Teen Killed After Rejecting Advances — Questions Raised About ICE, Licenses and Enforcement
A 16-year-old girl is dead after a confrontation outside a Queens bar turned deadly. It happened in the early hours of Saturday. The victim was walking with her mother and friends.
Police say the driver, identified as Edwin Cruz-Gomez, climbed a curb and pinned the teen against a pillar. She did not survive. Her mother did.
Officials say Cruz-Gomez was intoxicated. He allegedly had a suspended license. Court records and reporting show past DUI trouble earlier this year.
The New York Post reported on the drunk driving and murder:
The crazed drunk driver accused of mowing down a 16-year-old on a Queens sidewalk after she rejected his lewd advances was charged with murder Saturday night — and it’s not the first time he was nabbed driving under the influence.

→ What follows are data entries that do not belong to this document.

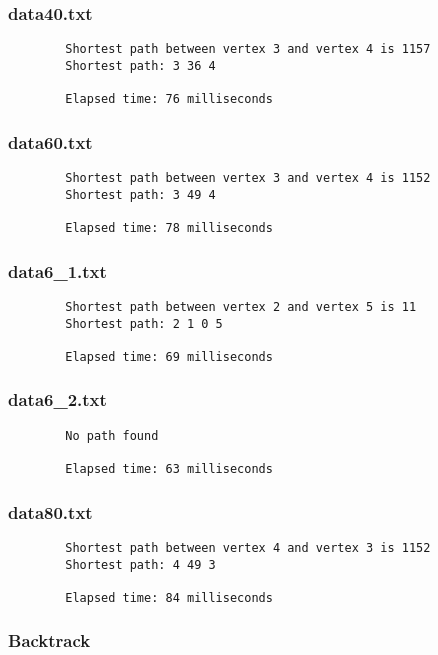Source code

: \documentclass{article}
\begin{document}
    \subsubsection*{data40.txt}
    \begin{verbatim}
        Shortest path between vertex 3 and vertex 4 is 1157
        Shortest path: 3 36 4

        Elapsed time: 76 milliseconds
    \end{verbatim}

    \subsubsection*{data60.txt}
    \begin{verbatim}
        Shortest path between vertex 3 and vertex 4 is 1152
        Shortest path: 3 49 4

        Elapsed time: 78 milliseconds
    \end{verbatim}

    \subsubsection*{data6_1.txt}
    \begin{verbatim}
        Shortest path between vertex 2 and vertex 5 is 11
        Shortest path: 2 1 0 5

        Elapsed time: 69 milliseconds
    \end{verbatim}

    \subsubsection*{data6_2.txt}
    \begin{verbatim}
        No path found

        Elapsed time: 63 milliseconds
    \end{verbatim}

    \subsubsection*{data80.txt}
    \begin{verbatim}
        Shortest path between vertex 4 and vertex 3 is 1152
        Shortest path: 4 49 3

        Elapsed time: 84 milliseconds
    \end{verbatim}

    \subsubsection{Backtrack}
\end{document}

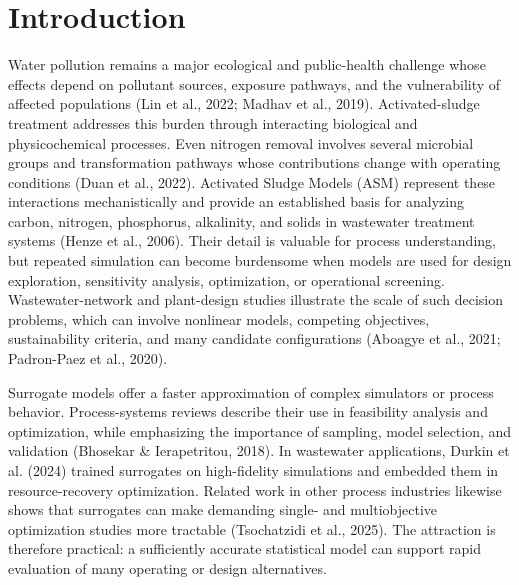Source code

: \documentclass[a4paper,fleqn]{cas-sc}
\begin{document}
\section{Introduction}

Water pollution remains a major ecological and public-health challenge whose effects depend on pollutant sources, exposure pathways, and the vulnerability of affected populations (Lin et al., 2022; Madhav et al., 2019). Activated-sludge treatment addresses this burden through interacting biological and physicochemical processes. Even nitrogen removal involves several microbial groups and transformation pathways whose contributions change with operating conditions (Duan et al., 2022). Activated Sludge Models (ASM) represent these interactions mechanistically and provide an established basis for analyzing carbon, nitrogen, phosphorus, alkalinity, and solids in wastewater treatment systems (Henze et al., 2006). Their detail is valuable for process understanding, but repeated simulation can become burdensome when models are used for design exploration, sensitivity analysis, optimization, or operational screening. Wastewater-network and plant-design studies illustrate the scale of such decision problems, which can involve nonlinear models, competing objectives, sustainability criteria, and many candidate configurations (Aboagye et al., 2021; Padron-Paez et al., 2020).

Surrogate models offer a faster approximation of complex simulators or process behavior. Process-systems reviews describe their use in feasibility analysis and optimization, while emphasizing the importance of sampling, model selection, and validation (Bhosekar \& Ierapetritou, 2018). In wastewater applications, Durkin et al. (2024) trained surrogates on high-fidelity simulations and embedded them in resource-recovery optimization. Related work in other process industries likewise shows that surrogates can make demanding single- and multiobjective optimization studies more tractable (Tsochatzidi et al., 2025). The attraction is therefore practical: a sufficiently accurate statistical model can support rapid evaluation of many operating or design alternatives.
\end{document}
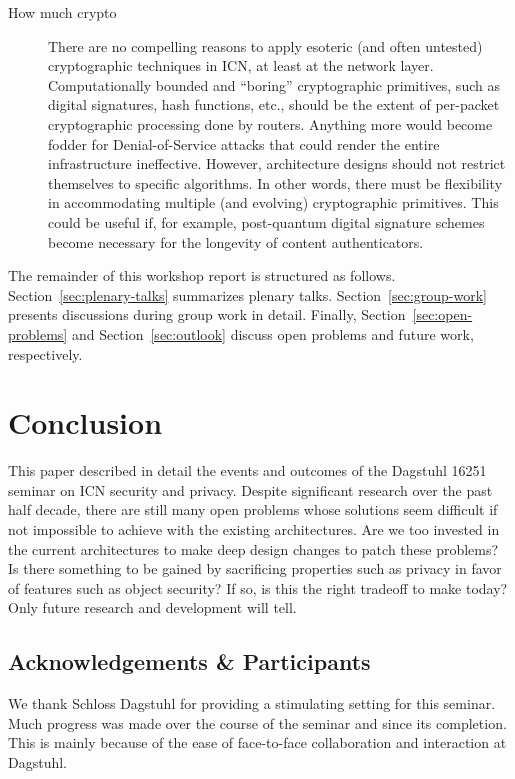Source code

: \documentclass{sig-alternate-10pt}
\begin{document}
\begin{description}
  \item[How much crypto] There are no compelling reasons to apply esoteric (and often untested)
cryptographic techniques in ICN, at least at the network layer. Computationally bounded
and ``boring'' cryptographic primitives, such as digital signatures, hash functions, etc.,
should be the extent of per-packet cryptographic processing done by routers. Anything
more would become fodder for Denial-of-Service attacks that could render the entire
infrastructure ineffective. However, architecture designs should not restrict themselves
to specific algorithms. In other words, there must be flexibility in accommodating
multiple (and evolving) cryptographic primitives. This could be useful if, for example,
post-quantum digital signature schemes become necessary for the longevity of content authenticators.
\end{description}

The remainder of this workshop report is structured as follows.
Section~\ref{sec:plenary-talks} summarizes plenary talks.
Section~\ref{sec:group-work} presents discussions during group work in detail.
Finally, Section~\ref{sec:open-problems} and Section~\ref{sec:outlook} discuss open problems and future work, respectively.







\section{Conclusion}
This paper described in detail the events and outcomes of the Dagstuhl 16251
seminar on ICN security and privacy. Despite significant research over the past
half decade, there are still many open problems whose solutions seem difficult
if not impossible to achieve with the existing architectures. Are we too invested
in the current architectures to make deep design changes to patch these problems?
Is there something to be gained by sacrificing properties such as privacy in favor
of features such as object security? If so, is this the right tradeoff to make
today? Only future research and development will tell.

\subsection{Acknowledgements \& Participants}
We thank Schloss Dagstuhl for providing a stimulating setting for this seminar. Much
progress was made over the course of the seminar and since its completion. This is mainly
because of the ease of face-to-face collaboration and interaction at Dagstuhl.
\end{document}
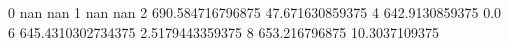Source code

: 0 nan nan
1 nan nan
2 690.584716796875 47.671630859375
4 642.9130859375 0.0
6 645.4310302734375 2.5179443359375
8 653.216796875 10.3037109375
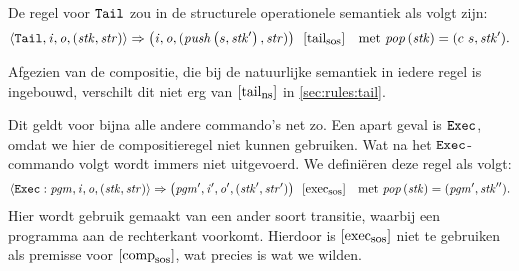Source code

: De regel voor $\texttt{Tail}$ zou in de structurele operationele semantiek als volgt
zijn:
$$
	\left\langle\texttt{Tail},\mathit{i},\mathit{o},(\mathit{stk},\mathit{str})\right\rangle\Rightarrow\left(\mathit{i},\mathit{o},(\mathit{push}\left(s, \mathit{stk}'\right), \mathit{str})\right)
	\enspace[\mbox{tail}_{\mbox{\footnotesize{sos}}}]
	\quad\text{met $\mathit{pop}\left(\mathit{stk}\right) = (c~s,\mathit{stk}')$.}
$$

Afgezien van de compositie, die bij de natuurlijke semantiek in iedere regel is
ingebouwd, verschilt dit niet erg van $[\mbox{tail}_{\mbox{\footnotesize{ns}}}]$ in \autoref{sec:rules:tail}.

Dit geldt voor bijna alle andere commando's net zo. Een apart geval is
$\texttt{Exec}$, omdat we hier de compositieregel niet kunnen gebruiken. Wat na het
$\texttt{Exec}$-commando volgt wordt immers niet uitgevoerd. We definiëren deze
regel als volgt:
$$
	\left\langle\texttt{Exec}:\mathit{pgm},\mathit{i},\mathit{o},(\mathit{stk},\mathit{str})\right\rangle\Rightarrow\left(\mathit{pgm}',\mathit{i}',\mathit{o}',(\mathit{stk}',\mathit{str}')\right)
	\enspace[\mbox{exec}_{\mbox{\footnotesize{sos}}}]
	\quad\text{met $\mathit{pop}\left(\mathit{stk}\right) = ( \mathit{pgm}', \mathit{stk}'')$.}
$$
Hier wordt gebruik gemaakt van een ander soort transitie, waarbij een programma
aan de rechterkant voorkomt. Hierdoor is $[\mbox{exec}_{\mbox{\footnotesize{sos}}}]$ niet te gebruiken als
premisse voor $[\mbox{comp}_{\mbox{\footnotesize{sos}}}]$, wat precies is wat we wilden.
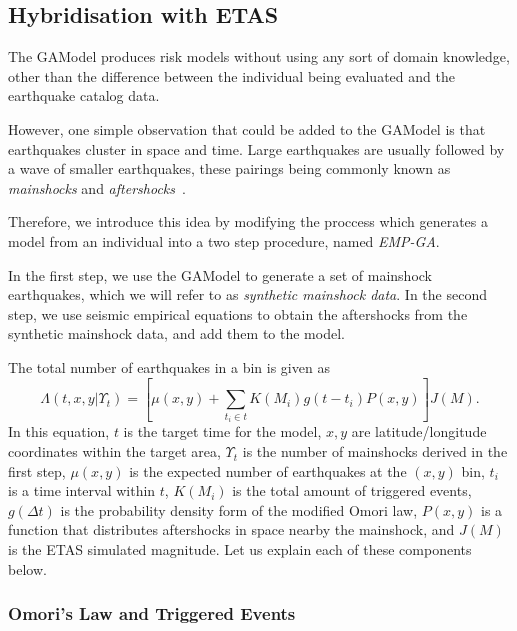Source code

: \subsection{Hybridisation with ETAS}

The GAModel produces risk models without using any sort of domain
knowledge, other than the difference between the individual being
evaluated and the earthquake catalog data.

However, one simple observation that could be added to the GAModel is
that earthquakes cluster in space and time. Large earthquakes are
usually followed by a wave of smaller earthquakes, these pairings
being commonly known as \emph{mainshocks} and
\emph{aftershocks}~\cite{schorlemmer2010first}.

Therefore, we introduce this idea by modifying the proccess which
generates a model from an individual into a two step procedure, named
\emph{EMP-GA}.

In the first step, we use the GAModel to generate a set of mainshock
earthquakes, which we will refer to as \emph{synthetic mainshock
  data}. In the second step, we use seismic empirical equations to
obtain the aftershocks from the synthetic mainshock data, and add them
to the model.

The total number of earthquakes in a bin is given as
\begin{equation}\label{emp-model}
 \Lambda(t,x,y|\Upsilon_t) = [\mu(x,y) + \displaystyle\sum_{t_i \in t}
   K(M_i)g(t-t_i)P(x,y)]J(M).
\end{equation}
In this equation, $t$ is the target time for the model, $x,y$ are
latitude/longitude coordinates within the target area, $\Upsilon_t$ is
the number of mainshocks derived in the first step, $\mu(x,y)$ is the
expected number of earthquakes at the $(x,y)$ bin, $t_i$ is a time
interval within $t$, $K(M_i)$ is the total amount of triggered events,
$g(\Delta t)$ is the probability density form of the modified Omori
law, $P(x,y)$ is a function that distributes aftershocks in space
nearby the mainshock, and $J(M)$ is the ETAS simulated magnitude. Let
us explain each of these components below.

\subsubsection*{Omori's Law and Triggered Events}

Driving with a suspended license, Edwin Cruz-Gomez, 38, allegedly plowed a 2009 Chevy Suburban into teen Jhoanny Gomez-Alvarez following a heated fight with the girl, her boyfriend, her mother and the mother’s friend Saturday morning outside an Elmhurst bar.

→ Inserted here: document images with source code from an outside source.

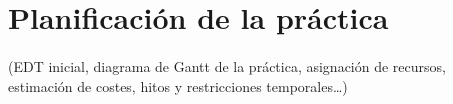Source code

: \section{Planificación de la práctica}
\paragraph*{}
(EDT inicial, diagrama de Gantt de la práctica, asignación de recursos, estimación de costes, hitos y restricciones temporales…)
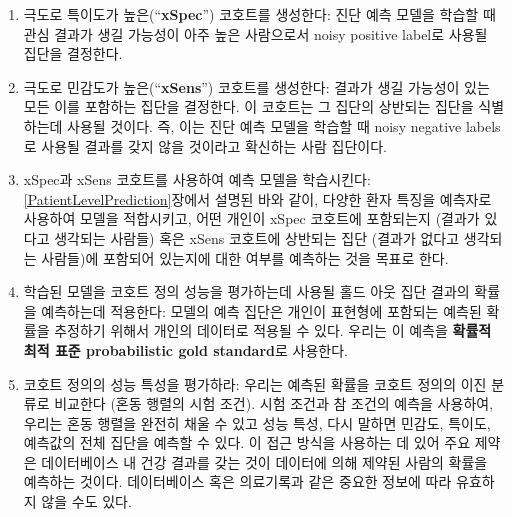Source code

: \documentclass[10.5pt]{book}
\providecommand{\tightlist}{%
  \setlength{\itemsep}{0pt}\setlength{\parskip}{0pt}}
\theoremstyle{definition}
\theoremstyle{definition}
\theoremstyle{definition}
\theoremstyle{remark}
\begin{document}
\begin{enumerate}
\def\labelenumi{\arabic{enumi}.}
\tightlist
\item
  극도로 특이도가 높은(``\textbf{xSpec}'') 코호트를 생성한다: 진단 예측
  모델을 학습할 때 관심 결과가 생길 가능성이 아주 높은 사람으로서 noisy
  positive label로 사용될 집단을 결정한다.
\item
  극도로 민감도가 높은(``\textbf{xSens}'') 코호트를 생성한다: 결과가
  생길 가능성이 있는 모든 이를 포함하는 집단을 결정한다. 이 코호트는 그
  집단의 상반되는 집단을 식별하는데 사용될 것이다. 즉, 이는 진단 예측
  모델을 학습할 때 noisy negative labels로 사용될 결과를 갖지 않을
  것이라고 확신하는 사람 집단이다.
\item
  xSpec과 xSens 코호트를 사용하여 예측 모델을 학습시킨다:
  \ref{PatientLevelPrediction}장에서 설명된 바와 같이, 다양한 환자
  특징을 예측자로 사용하여 모델을 적합시키고, 어떤 개인이 xSpec 코호트에
  포함되는지 (결과가 있다고 생각되는 사람들) 혹은 xSens 코호트에
  상반되는 집단 (결과가 없다고 생각되는 사람들)에 포함되어 있는지에 대한
  여부를 예측하는 것을 목표로 한다.
\item
  학습된 모델을 코호트 정의 성능을 평가하는데 사용될 홀드 아웃 집단
  결과의 확률을 예측하는데 적용한다: 모델의 예측 집단은 개인이 표현형에
  포함되는 예측된 확률을 추정하기 위해서 개인의 데이터로 적용될 수 있다.
  우리는 이 예측을 \textbf{확률적 최적 표준 probabilistic gold
  standard}로 사용한다.
\item
  코호트 정의의 성능 특성을 평가하라: 우리는 예측된 확률을 코호트 정의의
  이진 분류로 비교한다 (혼동 행렬의 시험 조건). 시험 조건과 참 조건의
  예측을 사용하여, 우리는 혼동 행렬을 완전히 채울 수 있고 성능 특성,
  다시 말하면 민감도, 특이도, 예측값의 전체 집단을 예측할 수 있다. 이
  접근 방식을 사용하는 데 있어 주요 제약은 데이터베이스 내 건강 결과를
  갖는 것이 데이터에 의해 제약된 사람의 확률을 예측하는 것이다.
  데이터베이스 혹은 의료기록과 같은 중요한 정보에 따라 유효하지 않을
  수도 있다.
\end{enumerate}
\end{document}
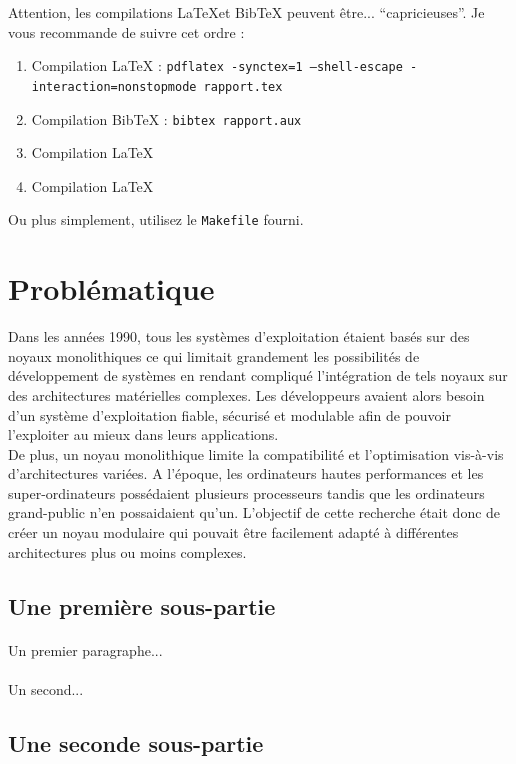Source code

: \documentclass[a4paper, 12pt]{article}
\begin{document}
Attention, les compilations \LaTeX et BibTeX peuvent être... ``capricieuses''. Je vous recommande de suivre cet ordre :
\begin{enumerate}
\item Compilation \LaTeX{} : \texttt{pdflatex -synctex=1 --shell-escape -interaction=nonstopmode rapport.tex}
\item Compilation BibTeX : \texttt{bibtex rapport.aux}
\item Compilation \LaTeX{}
\item Compilation \LaTeX{}
\end{enumerate}
Ou plus simplement, utilisez le \texttt{Makefile} fourni.

\clearpage 
\section{Problématique}

Dans les années 1990, tous les systèmes d'exploitation étaient basés sur des noyaux monolithiques ce qui limitait grandement les possibilités de développement de systèmes en rendant compliqué l'intégration de tels noyaux sur des architectures matérielles complexes. Les développeurs avaient alors besoin d'un système d'exploitation fiable, sécurisé et modulable afin de pouvoir l'exploiter au mieux dans leurs applications. \\
De plus, un noyau monolithique limite la compatibilité et l'optimisation vis-à-vis d'architectures variées. A l'époque, les ordinateurs hautes performances et les super-ordinateurs possédaient plusieurs processeurs tandis que les ordinateurs grand-public n'en possaidaient qu'un. L'objectif de cette recherche était donc de créer un noyau modulaire qui pouvait être facilement adapté à différentes architectures plus ou moins complexes.

\subsection{Une première sous-partie}
\paragraph{}
Un premier paragraphe...
\paragraph{}
Un second...

\subsection{Une seconde sous-partie}
\end{document}

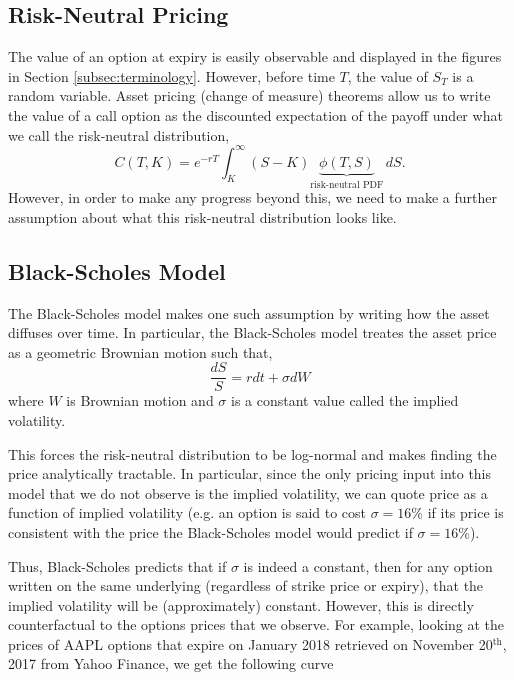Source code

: \documentclass[twocolumn]{article}
\begin{document}
\subsection{Risk-Neutral Pricing}

The value of an option at expiry is easily observable and displayed in the
figures in Section \ref{subsec:terminology}. However, before time $T$, the
value of $S_T$ is a random variable. Asset pricing (change of measure) theorems
allow us to write the value of a call option as the discounted expectation of
the payoff under what we call the risk-neutral distribution,
\[ C(T,K) = e^{-rT} \int_K^\infty (S - K)
\underbrace{\phi(T,S)}_\text{risk-neutral PDF} \, dS.\]
However, in order to make any progress beyond this, we need to make a further
assumption about what this risk-neutral distribution looks like.

\subsection{Black-Scholes Model}
The Black-Scholes model makes one such assumption by writing how the asset
diffuses over time. In particular, the Black-Scholes model treates the asset
price as a geometric Brownian motion such that,
\[ \frac{dS}{S} = r dt + \sigma dW \]
where $W$ is Brownian motion and $\sigma$ is a constant value called the implied
volatility. 

This forces the risk-neutral distribution to be log-normal and makes
finding the price analytically tractable. In particular, since the only pricing
input into this model that we do not observe is the implied volatility, we can
quote price as a function of implied volatility (e.g. an option is said to cost
$\sigma=16\%$ if its price is consistent with the price the Black-Scholes model
would predict if $\sigma=16\%$).

Thus, Black-Scholes predicts that if $\sigma$ is indeed a constant, then for any
option written on the same underlying (regardless of strike price or expiry),
that the implied volatility will be (approximately) constant. However, this is
directly counterfactual to the options prices that we observe. For example,
looking at the prices of AAPL options that expire on January 2018 retrieved on
November 20$^\text{th}$, 2017 from Yahoo Finance, we get the following curve
\end{document}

Earlier in the year, he had been charged with driving while intoxicated on the Southern State Parkway in Long Island, according to court papers obtained by The Post.

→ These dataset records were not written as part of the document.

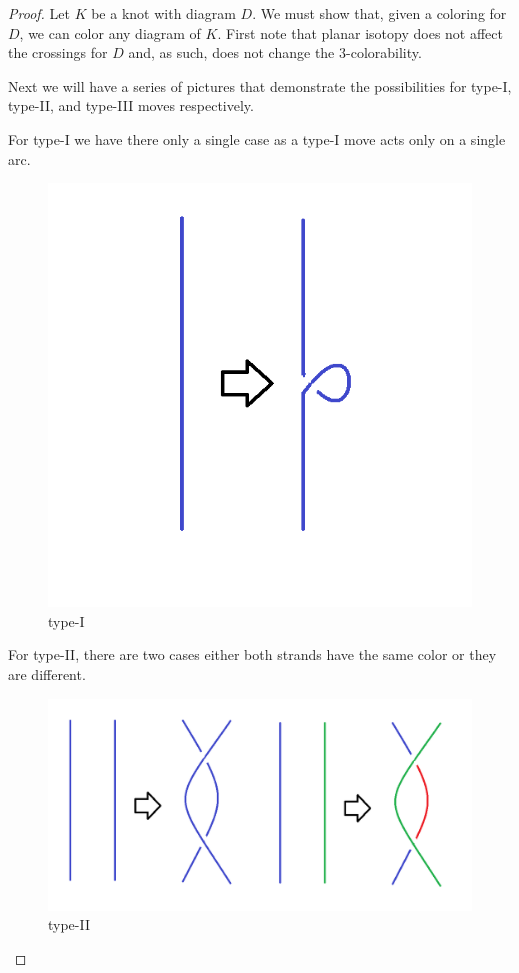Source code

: \documentclass[12pt]{amsart}
\theoremstyle{definition}
\theoremstyle{remark}
\numberwithin{equation}{section}
\newcommand{\ds}{.3}
\begin{document}
\begin{proof}
  Let $K$ be a knot with diagram $D$. We must show that, given a coloring
  for $D$, we can color any diagram of $K$. First note that planar isotopy
  does not affect the crossings for $D$ and, as such, does not change the
  $3$-colorability.

  Next we will have a series of pictures that demonstrate the possibilities
  for type-I, type-II, and type-III moves respectively.

  For type-I we have there only a single case as a type-I move acts only on
  a single arc.
  \begin{figure}
    \includegraphics[scale=\ds]{t1-c}
    \caption{type-I}
    \label{fig:t1-c}
  \end{figure}
  
  For type-II, there are two cases either both strands have the same color
  or they are different.
  \begin{figure}
    \includegraphics[scale=\ds]{t2-c}
    \caption{type-II}
    \label{fig:t2-c}
  \end{figure}


\end{proof}
\end{document}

His license was suspended following the Jan. 26 incident.
This case has layers. There’s the violence. There’s the public-safety angle. And there’s immigration enforcement.
Fox News reporter Bill Melugin: Per ICE sources, the drunk driver arrested by NYPD for murder on Saturday after he fatally mowed down a 16-year-old girl who rejected his sexual advances is a previously deported Honduran illegal alien w/ multiple prior DUI arrests. I’m told he was also ignored by ICE after an October 2024 arrest for possession of a forged instrument because the Biden administration didn’t consider him an immigration enforcement priority.
People are asking tough questions. How does someone with prior DUI charges, a suspended license, and an immigration record end up back on the street? How was a previous deportation followed by reentry and more arrests? Those are valid concerns.
Families want answers. So do voters. This is the kind of case that fuels calls for stricter enforcement and clearer priorities. It should also force local and federal leaders to explain how this happened and who dropped the ball.
At its core, this is a human tragedy. A teen lost her life. Her family deserves justice. The system deserves scrutiny.